10-29-2010 09:48 AM
I have a multi-rate filter that has over 120 local variables in because
I need to move data between SCTLs that are running at different ratess.
I also need to build up to a much larger filter (made up of the 32 section
with its 120+ local variables). I can't build a subVI because the local
variables create ports and control status indicators on the front panel.
I don't need most (maybe not even any) of the control/indicators that were
created with the local variable, but I don't know how to handle them so that
I can create the subV.
The project is attached in case that helps. resourceShareWithBuffers is the
32 tap section. resourceShareWithBufferV2 is a larger (128 tap) section.
I need to get to a 512 tap design. My original intention was to create a
32 tap subVi and instantiate it 16 times.
10-29-2010 10:25 AM
Generally using local variables to move data around is a bad idea. Shift registers or queues are much better.
To reduce the number of controls I would make arrays of the FXP data. Arrays are automatically scalable to any size. You likely can refactor your code to handle the data as arrays and make it much simpler to read.
The style guides recommend that the size of a panel or diagram be kept to the size of one screen. No scrolling to see everything!
Lynn
10-29-2010 10:37 AM
Thanks. I'll take a look at using arrays. I was dissapoointed to find out that I needed ANY
memory element to move the data around. I choose the local variable because I didn't want
to deal with addressing for the RAM apporach or keeping track of the order for the FIFO
solution.
I don't think I can use a shift register because I need the data from the shift registers to
go to a SCTL running at a faster rate. Can I really use a shift register (somehow)? That
seems like thebest solution since it wouldn't require any additional memory or add any
latency to the filter.
Thanks
10-29-2010 11:13 AM
I do not have any experience with the FPGA stuff so you will need to ask someone else about that. My comments were about LV in general.
Lynn
10-29-2010 12:05 PM
I don't quite understand what you're trying to do, but I do have some FPGA experience, so maybe I can help. My first thought is, why do you have so many separate SCTLs running at the same clock rate? If you combine the 160Mhz loops you could eliminate a lot of the local variables. If you can't do the sum operation in the same clock cycle as the cmult4x, then take the output of cmult4x, make it an array, put that in a shift register, and do the sum in the next loop cycle in parallel with cmult4x. Although arrays are discouraged as front panel FGPA controls, they are efficient in code. Many array operations are free, especially when working with constant indices.

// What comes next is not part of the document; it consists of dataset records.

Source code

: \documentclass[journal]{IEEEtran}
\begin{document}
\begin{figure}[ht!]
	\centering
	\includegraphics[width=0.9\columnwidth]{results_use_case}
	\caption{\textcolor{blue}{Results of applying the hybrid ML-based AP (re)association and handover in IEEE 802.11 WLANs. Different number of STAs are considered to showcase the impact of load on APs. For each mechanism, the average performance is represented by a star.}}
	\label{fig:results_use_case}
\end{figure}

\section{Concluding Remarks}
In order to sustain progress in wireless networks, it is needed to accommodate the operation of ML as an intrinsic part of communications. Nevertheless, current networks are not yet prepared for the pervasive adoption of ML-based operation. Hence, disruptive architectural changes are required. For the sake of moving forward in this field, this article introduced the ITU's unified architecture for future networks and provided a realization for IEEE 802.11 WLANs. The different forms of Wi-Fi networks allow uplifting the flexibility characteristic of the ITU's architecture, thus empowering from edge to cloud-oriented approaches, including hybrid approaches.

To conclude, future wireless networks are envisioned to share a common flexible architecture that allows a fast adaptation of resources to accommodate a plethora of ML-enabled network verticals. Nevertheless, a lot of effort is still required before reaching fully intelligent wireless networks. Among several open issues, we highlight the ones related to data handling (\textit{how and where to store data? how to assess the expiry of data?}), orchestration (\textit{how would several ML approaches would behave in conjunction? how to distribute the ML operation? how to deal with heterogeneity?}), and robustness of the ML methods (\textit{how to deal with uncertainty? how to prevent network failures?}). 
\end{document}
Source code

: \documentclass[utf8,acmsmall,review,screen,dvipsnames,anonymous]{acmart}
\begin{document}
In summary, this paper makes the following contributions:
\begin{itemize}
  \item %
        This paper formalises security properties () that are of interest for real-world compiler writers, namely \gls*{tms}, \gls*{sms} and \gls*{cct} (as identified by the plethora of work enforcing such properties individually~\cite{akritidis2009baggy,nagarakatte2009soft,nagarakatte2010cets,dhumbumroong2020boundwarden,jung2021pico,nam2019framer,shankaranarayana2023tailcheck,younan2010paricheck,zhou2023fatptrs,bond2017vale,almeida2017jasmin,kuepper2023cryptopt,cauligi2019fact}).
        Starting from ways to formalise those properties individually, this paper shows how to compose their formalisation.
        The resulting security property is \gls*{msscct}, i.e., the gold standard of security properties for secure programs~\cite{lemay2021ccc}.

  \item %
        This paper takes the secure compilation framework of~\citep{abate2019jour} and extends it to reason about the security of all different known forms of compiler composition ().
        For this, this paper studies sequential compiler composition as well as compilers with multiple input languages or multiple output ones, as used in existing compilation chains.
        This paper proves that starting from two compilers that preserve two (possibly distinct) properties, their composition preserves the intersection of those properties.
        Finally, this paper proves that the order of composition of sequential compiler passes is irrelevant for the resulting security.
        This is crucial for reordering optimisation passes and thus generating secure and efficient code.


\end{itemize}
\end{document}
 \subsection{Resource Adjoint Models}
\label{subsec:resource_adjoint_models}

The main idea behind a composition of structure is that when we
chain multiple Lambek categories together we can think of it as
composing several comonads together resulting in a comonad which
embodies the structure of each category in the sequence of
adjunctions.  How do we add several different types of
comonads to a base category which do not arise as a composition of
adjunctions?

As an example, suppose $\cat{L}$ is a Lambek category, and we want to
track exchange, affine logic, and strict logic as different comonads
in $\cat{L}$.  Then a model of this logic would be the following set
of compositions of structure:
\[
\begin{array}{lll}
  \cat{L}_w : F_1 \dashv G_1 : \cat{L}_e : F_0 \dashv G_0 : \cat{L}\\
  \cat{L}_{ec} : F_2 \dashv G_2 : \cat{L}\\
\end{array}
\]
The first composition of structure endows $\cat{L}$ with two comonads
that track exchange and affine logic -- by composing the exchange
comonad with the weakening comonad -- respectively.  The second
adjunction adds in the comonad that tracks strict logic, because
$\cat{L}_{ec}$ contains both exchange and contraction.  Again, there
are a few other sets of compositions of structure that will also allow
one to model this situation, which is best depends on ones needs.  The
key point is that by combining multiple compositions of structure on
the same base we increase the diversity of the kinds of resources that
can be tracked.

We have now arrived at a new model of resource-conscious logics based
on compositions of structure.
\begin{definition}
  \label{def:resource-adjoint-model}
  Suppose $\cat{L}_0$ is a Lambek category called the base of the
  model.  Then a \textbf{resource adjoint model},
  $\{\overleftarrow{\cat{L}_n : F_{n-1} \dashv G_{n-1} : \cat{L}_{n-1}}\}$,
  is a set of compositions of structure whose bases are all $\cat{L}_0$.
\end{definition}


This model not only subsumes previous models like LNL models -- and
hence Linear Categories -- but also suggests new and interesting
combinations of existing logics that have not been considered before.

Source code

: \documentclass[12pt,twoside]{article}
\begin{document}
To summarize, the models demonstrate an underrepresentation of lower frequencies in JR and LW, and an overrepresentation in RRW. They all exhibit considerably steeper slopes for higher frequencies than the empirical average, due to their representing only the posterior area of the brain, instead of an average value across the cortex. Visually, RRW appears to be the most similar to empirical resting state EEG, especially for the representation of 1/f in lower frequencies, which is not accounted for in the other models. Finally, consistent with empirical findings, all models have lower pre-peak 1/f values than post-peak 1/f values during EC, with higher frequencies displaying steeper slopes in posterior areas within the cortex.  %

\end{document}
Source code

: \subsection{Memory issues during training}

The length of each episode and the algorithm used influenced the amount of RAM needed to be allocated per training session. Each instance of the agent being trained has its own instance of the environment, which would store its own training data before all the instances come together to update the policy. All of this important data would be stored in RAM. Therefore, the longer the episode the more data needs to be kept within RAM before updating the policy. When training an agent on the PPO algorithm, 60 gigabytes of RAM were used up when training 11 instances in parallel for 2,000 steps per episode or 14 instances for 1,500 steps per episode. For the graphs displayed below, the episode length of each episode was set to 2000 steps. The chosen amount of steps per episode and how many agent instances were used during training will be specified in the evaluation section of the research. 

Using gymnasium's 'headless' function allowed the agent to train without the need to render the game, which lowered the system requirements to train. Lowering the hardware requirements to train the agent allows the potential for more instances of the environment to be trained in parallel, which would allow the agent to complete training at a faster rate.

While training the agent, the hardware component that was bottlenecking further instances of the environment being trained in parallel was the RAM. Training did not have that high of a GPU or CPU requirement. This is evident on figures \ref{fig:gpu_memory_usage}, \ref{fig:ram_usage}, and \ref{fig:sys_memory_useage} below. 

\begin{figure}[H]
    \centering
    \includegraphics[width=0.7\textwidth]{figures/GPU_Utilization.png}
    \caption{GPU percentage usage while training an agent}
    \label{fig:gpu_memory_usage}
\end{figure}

Also, this might just be my preference, but I like the standard add function unless there's a compelling reason to use the "high-throughput" version.
10-29-2010 12:25 PM
So the design is a FIR filter. The 40MHz SCTL across the top is my tapped delay line. The 160MHz SCTL below it
is my 4:1 resource shared complex multipler. The subsequent 160MHz SCTLs below that are my adder tree. I
don't know that I need the extra stages of pipleining for the final desing, but at somepoint, I wasn't able to make
timing through the adder tree (the original/target desgin is 512 taps). Putting the adder tree in the same SCTL as the
complex multiplier adds to the timing path. Similarly, I choose the "high throughput" adder thinking that it was
faster and was better from a timing perspective.
I'll try the array approach.
Thanks.
10-29-2010 12:33 PM
@creed wrote:
Putting the adder tree in the same SCTL as the complex multiplier adds to the timing path. Similarly, I choose the "high throughput" adder thinking that it was
faster and was better from a timing perspective.
If you pipeline it - put the results of the complex multiplier into a shift register, then do the additions in the same loop but in parallel - then you are not increasing the timing path.
My suspicion, although I can't verify it, is that the high-throughput addition is just there for completeness with the other high-throughput math functions and executes identically to the standard addition node; it may also be a holdover from the time when fixed-point math was first introduced on the FPGA and the standard math functions did not accept fixed-point data.